Anthony Riccio loved Russia. When he was in grade school, he told his father, "How can we have peace with Russia if we can't speak to them?"

Riccio's death comes on the eve of a U.S.-Russian summit at which Russia's efforts to combat its soaring crime and lawlessness are sure to be on the agenda.

President Boris N. Yeltsin hopes to convince the West that Russia is now stable, ready for full economic partnership and ripe for Western investment.

But first, Western governments need assurances that Russia can stop the dangerous leakage of nuclear materials from the creaky former Soviet military complex. And Western businesses need assurances that Russia is curbing the organized crime that has become a serious threat to economic development here.

"There is only one problem: the bandits. The gangsters," Izvestia economics columnist Mikhail Berger said in an interview last week. "Neither the taxes nor the political risks create problems as serious as the gangsters do. . . . This is a real national problem."

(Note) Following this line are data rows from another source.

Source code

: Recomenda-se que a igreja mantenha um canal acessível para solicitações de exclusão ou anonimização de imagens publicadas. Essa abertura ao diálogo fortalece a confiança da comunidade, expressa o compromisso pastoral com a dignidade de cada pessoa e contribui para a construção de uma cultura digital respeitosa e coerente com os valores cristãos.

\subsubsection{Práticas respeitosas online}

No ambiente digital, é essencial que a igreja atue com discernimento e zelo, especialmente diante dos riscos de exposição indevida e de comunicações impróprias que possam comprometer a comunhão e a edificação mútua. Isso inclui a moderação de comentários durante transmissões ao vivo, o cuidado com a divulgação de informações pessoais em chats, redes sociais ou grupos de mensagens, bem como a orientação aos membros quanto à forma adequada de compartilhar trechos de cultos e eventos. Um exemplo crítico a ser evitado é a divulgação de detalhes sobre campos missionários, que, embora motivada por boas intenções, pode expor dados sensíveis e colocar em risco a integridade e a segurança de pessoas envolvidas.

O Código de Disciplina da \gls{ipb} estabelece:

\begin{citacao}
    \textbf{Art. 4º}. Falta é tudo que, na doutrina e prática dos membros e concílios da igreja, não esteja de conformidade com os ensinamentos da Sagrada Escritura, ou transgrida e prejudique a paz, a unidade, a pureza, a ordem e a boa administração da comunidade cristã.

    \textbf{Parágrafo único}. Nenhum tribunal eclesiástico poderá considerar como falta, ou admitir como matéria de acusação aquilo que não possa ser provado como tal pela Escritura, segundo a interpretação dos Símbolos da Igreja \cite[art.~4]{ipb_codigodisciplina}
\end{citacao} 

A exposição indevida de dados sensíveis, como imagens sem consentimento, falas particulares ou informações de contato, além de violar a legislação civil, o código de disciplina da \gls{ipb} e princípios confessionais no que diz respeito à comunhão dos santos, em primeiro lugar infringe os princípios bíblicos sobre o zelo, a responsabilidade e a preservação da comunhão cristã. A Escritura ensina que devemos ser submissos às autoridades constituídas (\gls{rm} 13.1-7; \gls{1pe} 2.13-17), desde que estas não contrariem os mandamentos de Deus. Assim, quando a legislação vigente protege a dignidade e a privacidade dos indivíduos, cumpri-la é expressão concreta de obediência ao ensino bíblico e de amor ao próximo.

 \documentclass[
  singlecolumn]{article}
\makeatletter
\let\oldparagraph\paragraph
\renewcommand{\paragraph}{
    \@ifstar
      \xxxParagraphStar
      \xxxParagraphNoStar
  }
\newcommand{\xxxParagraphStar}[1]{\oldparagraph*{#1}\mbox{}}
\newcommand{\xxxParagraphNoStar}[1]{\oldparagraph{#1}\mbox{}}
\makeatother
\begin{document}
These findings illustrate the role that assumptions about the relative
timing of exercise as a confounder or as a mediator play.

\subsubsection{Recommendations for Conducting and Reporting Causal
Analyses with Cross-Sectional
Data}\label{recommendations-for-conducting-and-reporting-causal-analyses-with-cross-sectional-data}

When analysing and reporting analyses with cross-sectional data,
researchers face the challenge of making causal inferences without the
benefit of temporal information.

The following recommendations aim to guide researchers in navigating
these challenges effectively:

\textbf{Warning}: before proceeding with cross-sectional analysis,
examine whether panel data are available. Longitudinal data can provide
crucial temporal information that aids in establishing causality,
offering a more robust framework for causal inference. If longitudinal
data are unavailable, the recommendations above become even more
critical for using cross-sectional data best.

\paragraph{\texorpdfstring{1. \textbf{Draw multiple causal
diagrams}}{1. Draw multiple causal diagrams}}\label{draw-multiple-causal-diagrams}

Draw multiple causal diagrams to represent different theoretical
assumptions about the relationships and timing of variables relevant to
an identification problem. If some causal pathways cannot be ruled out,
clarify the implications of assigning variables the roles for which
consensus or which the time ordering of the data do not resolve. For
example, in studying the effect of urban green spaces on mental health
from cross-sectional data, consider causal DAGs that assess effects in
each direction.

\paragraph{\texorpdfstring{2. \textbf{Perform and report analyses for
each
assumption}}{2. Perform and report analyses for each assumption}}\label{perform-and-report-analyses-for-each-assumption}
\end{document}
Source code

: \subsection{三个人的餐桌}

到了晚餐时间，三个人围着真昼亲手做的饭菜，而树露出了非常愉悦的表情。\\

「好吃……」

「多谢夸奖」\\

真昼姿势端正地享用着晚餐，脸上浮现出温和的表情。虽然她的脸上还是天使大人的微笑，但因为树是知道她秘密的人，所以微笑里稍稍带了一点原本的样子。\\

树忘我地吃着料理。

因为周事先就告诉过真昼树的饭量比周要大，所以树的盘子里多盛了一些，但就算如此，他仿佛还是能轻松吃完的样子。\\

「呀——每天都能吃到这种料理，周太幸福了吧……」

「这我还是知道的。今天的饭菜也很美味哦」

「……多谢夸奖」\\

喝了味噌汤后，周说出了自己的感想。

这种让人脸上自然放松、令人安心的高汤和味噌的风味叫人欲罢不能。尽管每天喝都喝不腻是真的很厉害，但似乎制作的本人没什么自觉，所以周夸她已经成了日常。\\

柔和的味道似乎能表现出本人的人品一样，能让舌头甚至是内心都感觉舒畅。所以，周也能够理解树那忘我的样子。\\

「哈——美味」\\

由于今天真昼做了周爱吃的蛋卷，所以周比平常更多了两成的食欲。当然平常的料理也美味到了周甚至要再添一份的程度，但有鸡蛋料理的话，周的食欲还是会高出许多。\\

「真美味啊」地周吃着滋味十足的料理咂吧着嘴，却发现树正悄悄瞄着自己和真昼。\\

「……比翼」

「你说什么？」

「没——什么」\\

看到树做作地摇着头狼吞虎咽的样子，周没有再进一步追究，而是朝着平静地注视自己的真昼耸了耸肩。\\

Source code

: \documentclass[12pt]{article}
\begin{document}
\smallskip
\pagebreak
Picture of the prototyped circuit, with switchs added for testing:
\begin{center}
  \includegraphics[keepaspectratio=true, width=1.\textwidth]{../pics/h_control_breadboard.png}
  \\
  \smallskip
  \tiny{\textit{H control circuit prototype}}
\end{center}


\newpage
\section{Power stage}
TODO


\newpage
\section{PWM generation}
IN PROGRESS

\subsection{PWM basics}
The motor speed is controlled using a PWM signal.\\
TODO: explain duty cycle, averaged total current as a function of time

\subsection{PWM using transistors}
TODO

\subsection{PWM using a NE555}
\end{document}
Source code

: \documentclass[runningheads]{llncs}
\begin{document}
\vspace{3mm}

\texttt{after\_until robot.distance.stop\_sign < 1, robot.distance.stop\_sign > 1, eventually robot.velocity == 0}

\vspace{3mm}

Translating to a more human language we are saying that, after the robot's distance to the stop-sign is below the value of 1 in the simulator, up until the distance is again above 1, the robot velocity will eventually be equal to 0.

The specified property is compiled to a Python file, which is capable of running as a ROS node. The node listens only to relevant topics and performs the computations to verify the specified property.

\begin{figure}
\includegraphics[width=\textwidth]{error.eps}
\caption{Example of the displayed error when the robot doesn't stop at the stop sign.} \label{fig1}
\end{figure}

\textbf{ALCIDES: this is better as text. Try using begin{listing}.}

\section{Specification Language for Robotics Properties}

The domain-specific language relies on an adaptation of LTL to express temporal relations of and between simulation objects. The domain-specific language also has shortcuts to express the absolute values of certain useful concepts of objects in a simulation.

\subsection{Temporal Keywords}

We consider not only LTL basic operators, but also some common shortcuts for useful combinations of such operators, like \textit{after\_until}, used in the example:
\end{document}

But Riccio's father, John Riccio, said he would not want his son's death to discourage travel and exchange programs in Russia.

"This could have happened in New York City or Boston," Riccio said in a telephone interview from his home in Glastonbury, Conn. "We would support these programs. If we had to do it again, we'd do it again--and Anthony certainly would."

Riccio described his son, who was a junior in the Russian studies program at Brown University in Providence, R.I., as "very effervescent" and "unique."